- Nickname: Orlovi ('Eagles')
- Type: Informal supporters' group, Ultras
- Teams: Serbia national football team; Serbia national basketball team; Serbia men's national handball team; Serbia national water polo team; Serbia national volleyball team;
- Headquarters: Serbia

= Beli Orlovi (supporter group) =

Organized supporters of Serbian sports teams

Beli Orlovi (Бели Орлови, 'White Eagles') is the name for informal groups of organized supporters of Serbian sport teams and athletes, especially of the Serbia national football team. Besides football, they also support other sport sections of Serbia, especially basketball, water polo, volleyball, handball, tennis. The name Beli Orlovi refers to the national symbol of Serbia, the double headed white Serbian eagle.
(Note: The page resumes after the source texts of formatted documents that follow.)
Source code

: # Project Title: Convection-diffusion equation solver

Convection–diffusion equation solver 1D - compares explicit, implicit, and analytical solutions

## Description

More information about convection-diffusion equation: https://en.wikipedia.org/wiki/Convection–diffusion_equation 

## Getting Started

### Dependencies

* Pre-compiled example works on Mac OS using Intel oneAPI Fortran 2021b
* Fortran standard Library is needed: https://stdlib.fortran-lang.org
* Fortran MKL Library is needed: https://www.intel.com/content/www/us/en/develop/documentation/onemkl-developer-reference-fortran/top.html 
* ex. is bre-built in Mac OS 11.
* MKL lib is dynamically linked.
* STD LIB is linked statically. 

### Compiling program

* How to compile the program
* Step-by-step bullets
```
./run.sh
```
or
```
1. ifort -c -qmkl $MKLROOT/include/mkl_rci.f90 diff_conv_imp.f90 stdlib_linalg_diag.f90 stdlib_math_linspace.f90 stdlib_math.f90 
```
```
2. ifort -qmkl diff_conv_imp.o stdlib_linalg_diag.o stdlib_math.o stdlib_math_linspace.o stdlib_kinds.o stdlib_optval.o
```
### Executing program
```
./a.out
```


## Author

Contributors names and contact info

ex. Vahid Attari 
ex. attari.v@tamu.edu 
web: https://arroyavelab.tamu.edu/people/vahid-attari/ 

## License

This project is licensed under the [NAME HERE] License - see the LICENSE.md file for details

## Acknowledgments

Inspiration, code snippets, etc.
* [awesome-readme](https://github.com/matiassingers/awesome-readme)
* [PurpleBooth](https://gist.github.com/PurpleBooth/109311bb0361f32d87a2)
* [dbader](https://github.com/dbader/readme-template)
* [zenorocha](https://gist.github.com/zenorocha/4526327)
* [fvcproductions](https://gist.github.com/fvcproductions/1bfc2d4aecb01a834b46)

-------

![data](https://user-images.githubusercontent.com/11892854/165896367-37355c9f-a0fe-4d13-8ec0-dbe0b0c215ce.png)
Under the Beli Orlovi gather not only the ordinary Serbian fans, but also members of all Serbian organized supporter groups such as the Delije, Grobari, Firmaši, Meraklije, Crveni Đavoli, Marinci, Plava Unija and others, as one supporter group where counts only the support of Serbia in Sport. Besides Serbia, the Beli Orlovi has also members in Montenegro, Bosnia and Herzegovina, especially in the Bosnian Serb entity Republika Srpska, and Croatia. They also have many supporters in all other former Yugoslavian republics like Macedonia and Slovenia and in the Serbian diaspora, especially in Germany, Austria, Switzerland, Sweden, the United States, Canada and Australia, as well as in the Yugoslav diaspora.